Problem to work on> Each record here should be printed again exactly; please leave its pictures out.

---- Material supplied

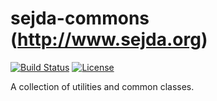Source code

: sejda-commons (http://www.sejda.org)
=====
[![Build Status](https://travis-ci.org/torakiki/sejda-io.png)](https://travis-ci.org/torakiki/sejda-commons)
[![License](http://img.shields.io/badge/license-APLv2-blue.svg)](http://www.apache.org/licenses/LICENSE-2.0.html)

A collection of utilities and common classes.

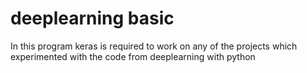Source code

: # deeplearning basic
In this program keras is required to work on any of the projects which experimented with the code from deeplearning with python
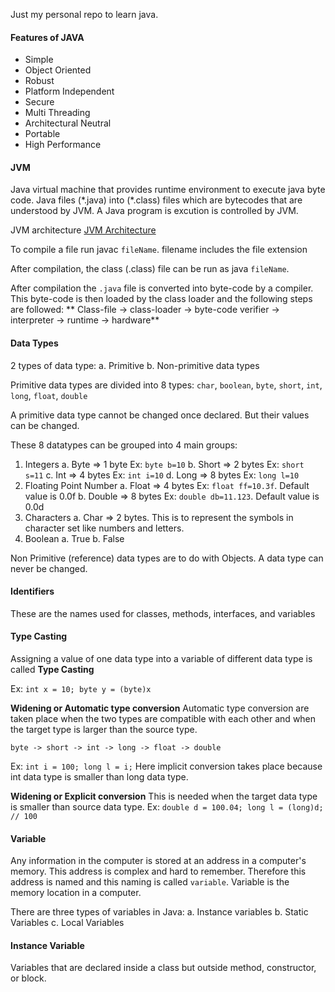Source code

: Just my personal repo to learn java. <br />

#### Features of JAVA
- Simple
- Object Oriented
- Robust
- Platform Independent
- Secure
- Multi Threading
- Architectural Neutral
- Portable
- High Performance


#### JVM
Java virtual machine that provides runtime environment to execute java byte code. Java files (\*.java) into (\*.class) files which are bytecodes that are understood by JVM. 
A Java program is excution is controlled by JVM.

JVM architecture
[JVM Architecture](http://www.studytonight.com/java/component-of-java)

To compile a file run javac `fileName`. filename includes the file extension <br />

After compilation, the class (.class) file  can be run as java `fileName`.

After compilation the `.java` file is converted into byte-code by a compiler. This byte-code is then loaded by the class loader and the following steps are followed:
	** Class-file -> class-loader -> byte-code verifier -> interpreter -> runtime -> hardware**

#### Data Types
2 types of data type:
a. Primitive
b. Non-primitive data types

Primitive data types are divided into 8 types:
`char`, `boolean`, `byte`, `short`, `int`, `long`, `float`, `double`

A primitive data type cannot be changed once declared. But their values can be changed.

These 8 datatypes can be grouped into 4 main groups:
1. Integers
	a. Byte => 1 byte Ex: `byte b=10`
	b. Short => 2 bytes Ex: `short s=11`
	c. Int => 4 bytes Ex: `int i=10`
	d. Long => 8 bytes Ex: `long l=10`
2. Floating Point Number
	a. Float => 4 bytes Ex: `float ff=10.3f`. Default value is 0.0f
	b. Double => 8 bytes Ex: `double db=11.123`. Default value is 0.0d
3. Characters
	a. Char => 2 bytes. This is to represent the symbols in character set like numbers and letters.
4. Boolean
	a. True
	b. False

Non Primitive (reference) data types are to do with Objects. A data type can never be changed.

#### Identifiers
These are the names used for classes, methods, interfaces, and variables

#### Type Casting
Assigning a value of one data type into a variable of different data type is called **Type Casting**

Ex: `int x = 10;
     byte y = (byte)x`

**Widening or Automatic type conversion**
Automatic type conversion are taken place when the two types are compatible with each other and when the target type is larger than the source type.

`byte -> short -> int -> long -> float -> double`

Ex: `int i = 100;
     long l = i;`
Here implicit conversion takes place because int data type is smaller than long data type.

**Widening or Explicit conversion**
This is needed when the target data type is smaller than source data type.
Ex: `double d = 100.04;
     long l = (long)d; // 100`

#### Variable
Any information in the computer is stored at an address in a computer's memory. This address is complex and hard to remember. Therefore this address is named and this naming is called `variable`. Variable is the memory location in a computer.

There are three types of variables in Java:
	a. Instance variables
	b. Static Variables
	c. Local Variables

#### Instance Variable
Variables that are declared inside a class but outside method, constructor, or block.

--------

Worked solution>
Source code

: sejda-commons (http://www.sejda.org)
=====
[![Build Status](https://travis-ci.org/torakiki/sejda-io.png)](https://travis-ci.org/torakiki/sejda-commons)
[![License](http://img.shields.io/badge/license-APLv2-blue.svg)](http://www.apache.org/licenses/LICENSE-2.0.html)

A collection of utilities and common classes.

Source code

: # deeplearning basic
In this program keras is required to work on any of the projects which experimented with the code from deeplearning with python
Source code

: Just my personal repo to learn java. <br />

#### Features of JAVA
- Simple
- Object Oriented
- Robust
- Platform Independent
- Secure
- Multi Threading
- Architectural Neutral
- Portable
- High Performance


#### JVM
Java virtual machine that provides runtime environment to execute java byte code. Java files (\*.java) into (\*.class) files which are bytecodes that are understood by JVM. 
A Java program is excution is controlled by JVM.

JVM architecture
[JVM Architecture](http://www.studytonight.com/java/component-of-java)

To compile a file run javac `fileName`. filename includes the file extension <br />

After compilation, the class (.class) file  can be run as java `fileName`.

After compilation the `.java` file is converted into byte-code by a compiler. This byte-code is then loaded by the class loader and the following steps are followed:
	** Class-file -> class-loader -> byte-code verifier -> interpreter -> runtime -> hardware**

#### Data Types
2 types of data type:
a. Primitive
b. Non-primitive data types

Primitive data types are divided into 8 types:
`char`, `boolean`, `byte`, `short`, `int`, `long`, `float`, `double`

A primitive data type cannot be changed once declared. But their values can be changed.

These 8 datatypes can be grouped into 4 main groups:
1. Integers
	a. Byte => 1 byte Ex: `byte b=10`
	b. Short => 2 bytes Ex: `short s=11`
	c. Int => 4 bytes Ex: `int i=10`
	d. Long => 8 bytes Ex: `long l=10`
2. Floating Point Number
	a. Float => 4 bytes Ex: `float ff=10.3f`. Default value is 0.0f
	b. Double => 8 bytes Ex: `double db=11.123`. Default value is 0.0d
3. Characters
	a. Char => 2 bytes. This is to represent the symbols in character set like numbers and letters.
4. Boolean
	a. True
	b. False

Non Primitive (reference) data types are to do with Objects. A data type can never be changed.

#### Identifiers
These are the names used for classes, methods, interfaces, and variables

#### Type Casting
Assigning a value of one data type into a variable of different data type is called **Type Casting**

Ex: `int x = 10;
     byte y = (byte)x`

**Widening or Automatic type conversion**
Automatic type conversion are taken place when the two types are compatible with each other and when the target type is larger than the source type.

`byte -> short -> int -> long -> float -> double`

Ex: `int i = 100;
     long l = i;`
Here implicit conversion takes place because int data type is smaller than long data type.

**Widening or Explicit conversion**
This is needed when the target data type is smaller than source data type.
Ex: `double d = 100.04;
     long l = (long)d; // 100`

#### Variable
Any information in the computer is stored at an address in a computer's memory. This address is complex and hard to remember. Therefore this address is named and this naming is called `variable`. Variable is the memory location in a computer.

There are three types of variables in Java:
	a. Instance variables
	b. Static Variables
	c. Local Variables

#### Instance Variable
Variables that are declared inside a class but outside method, constructor, or block.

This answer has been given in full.